WHAT TO PRODUCE: From the listing below, copy out every line where the word "recupererCours" appears.

RECORDS SUPPLIED:
-- Opening Marker --

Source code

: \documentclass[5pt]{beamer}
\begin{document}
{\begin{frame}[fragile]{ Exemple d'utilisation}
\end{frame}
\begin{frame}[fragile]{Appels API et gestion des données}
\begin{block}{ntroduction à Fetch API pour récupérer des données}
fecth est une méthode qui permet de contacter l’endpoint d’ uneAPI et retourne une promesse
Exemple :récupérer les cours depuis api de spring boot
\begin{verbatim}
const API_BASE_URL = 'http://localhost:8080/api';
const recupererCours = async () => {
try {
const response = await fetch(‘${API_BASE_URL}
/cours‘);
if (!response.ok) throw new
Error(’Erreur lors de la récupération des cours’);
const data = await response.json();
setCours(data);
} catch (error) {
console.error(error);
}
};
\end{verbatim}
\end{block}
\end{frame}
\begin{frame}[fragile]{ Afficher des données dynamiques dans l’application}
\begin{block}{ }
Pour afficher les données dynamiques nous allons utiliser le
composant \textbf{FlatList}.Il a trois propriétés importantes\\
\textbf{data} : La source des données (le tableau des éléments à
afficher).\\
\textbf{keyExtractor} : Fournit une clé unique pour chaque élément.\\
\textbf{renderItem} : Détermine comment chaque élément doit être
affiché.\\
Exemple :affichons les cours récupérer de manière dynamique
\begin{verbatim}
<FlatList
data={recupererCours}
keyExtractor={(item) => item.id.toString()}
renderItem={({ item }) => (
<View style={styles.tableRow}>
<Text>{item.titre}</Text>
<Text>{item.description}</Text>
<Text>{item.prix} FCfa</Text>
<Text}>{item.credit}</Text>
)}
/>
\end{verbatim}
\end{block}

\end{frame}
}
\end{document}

-- Closing Marker --
-- Opening Marker --

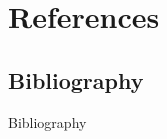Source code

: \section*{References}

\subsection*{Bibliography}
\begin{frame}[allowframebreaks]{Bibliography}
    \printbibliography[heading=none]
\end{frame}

-- Closing Marker --

SOLUTION:
const recupererCours = async () => {
data={recupererCours}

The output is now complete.